No more biometric controls in Spanish stadiums. In recent weeks, thousands of fans have been asked by their clubs to present themselves at the stadium with their identity card and season ticket in order to enter the stands. This step followed the protest initiated by the Burgos fans. With the slogan ‘No to fingerprinting’, they declared a supporters’ strike and invited the stands of the El Plantío stadium not to provide their data. Until now, one entered through turnstiles with biometric control or by identifying oneself with a fingerprint, a measure adopted by the Ministry of the Interior and the Consejo Superior de Deportes to increase security almost a decade ago, after the murder of a Deportivo de La Coruña fan in a brawl. But now everything has been frozen at the behest of the Spanish Data Protection Agency (AEPD).

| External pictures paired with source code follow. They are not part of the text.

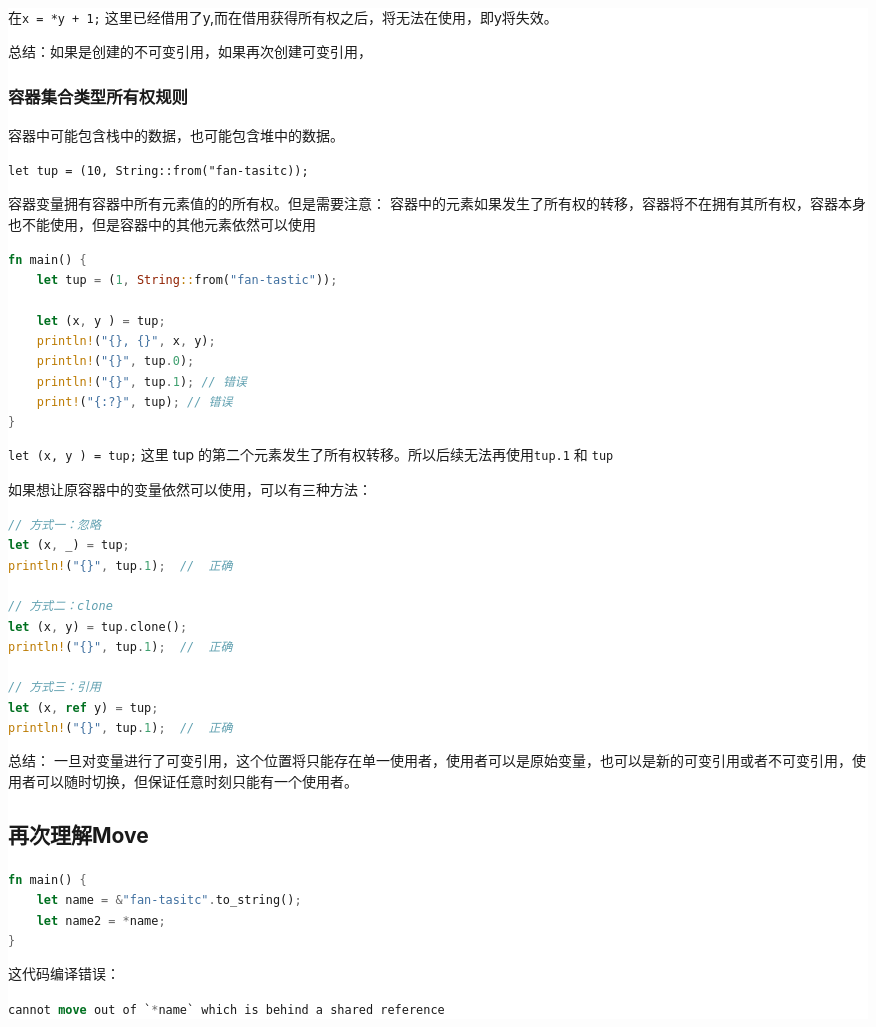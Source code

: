 在`x = *y + 1;` 这里已经借用了y,而在借用获得所有权之后，将无法在使用，即y将失效。

总结：如果是创建的不可变引用，如果再次创建可变引用，

### 容器集合类型所有权规则

容器中可能包含栈中的数据，也可能包含堆中的数据。

`let tup = (10, String::from("fan-tasitc));`

容器变量拥有容器中所有元素值的的所有权。但是需要注意：
容器中的元素如果发生了所有权的转移，容器将不在拥有其所有权，容器本身也不能使用，但是容器中的其他元素依然可以使用

```rust
fn main() {
    let tup = (1, String::from("fan-tastic"));

    let (x, y ) = tup;
    println!("{}, {}", x, y);
    println!("{}", tup.0);
    println!("{}", tup.1); // 错误
    print!("{:?}", tup); // 错误
}
```

`let (x, y ) = tup;` 这里 tup 的第二个元素发生了所有权转移。所以后续无法再使用`tup.1` 和 `tup`

如果想让原容器中的变量依然可以使用，可以有三种方法：

```rust
// 方式一：忽略
let (x, _) = tup;
println!("{}", tup.1);  //  正确

// 方式二：clone
let (x, y) = tup.clone();
println!("{}", tup.1);  //  正确

// 方式三：引用
let (x, ref y) = tup;
println!("{}", tup.1);  //  正确
```

总结： 一旦对变量进行了可变引用，这个位置将只能存在单一使用者，使用者可以是原始变量，也可以是新的可变引用或者不可变引用，使用者可以随时切换，但保证任意时刻只能有一个使用者。

## 再次理解Move

```rust
fn main() {
    let name = &"fan-tasitc".to_string();
    let name2 = *name;
}
```

这代码编译错误：

```rust
cannot move out of `*name` which is behind a shared reference
```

Various fan groups are celebrating, as they considered these controls a violation of their rights. The president of La Liga, Javier Tebas, however, is asking the government to initiate a change in the legislation to reinstate the measure. The system was based on an agreement of the State Commission against Violence, Racism, Xenophobia and Intolerance, under the law against violence in sport approved in 2007 by the Zapatero government. La Liga also appealed to the GPDR, arguing that there was a ‘public interest’ to be found in the prevention of ‘hate crimes’. The AEPD, however, concluded that ‘the installation of biometric systems to control all access to the supporters’ stands that allow the unambiguous identification of fans accessing them does not comply with data protection regulations’.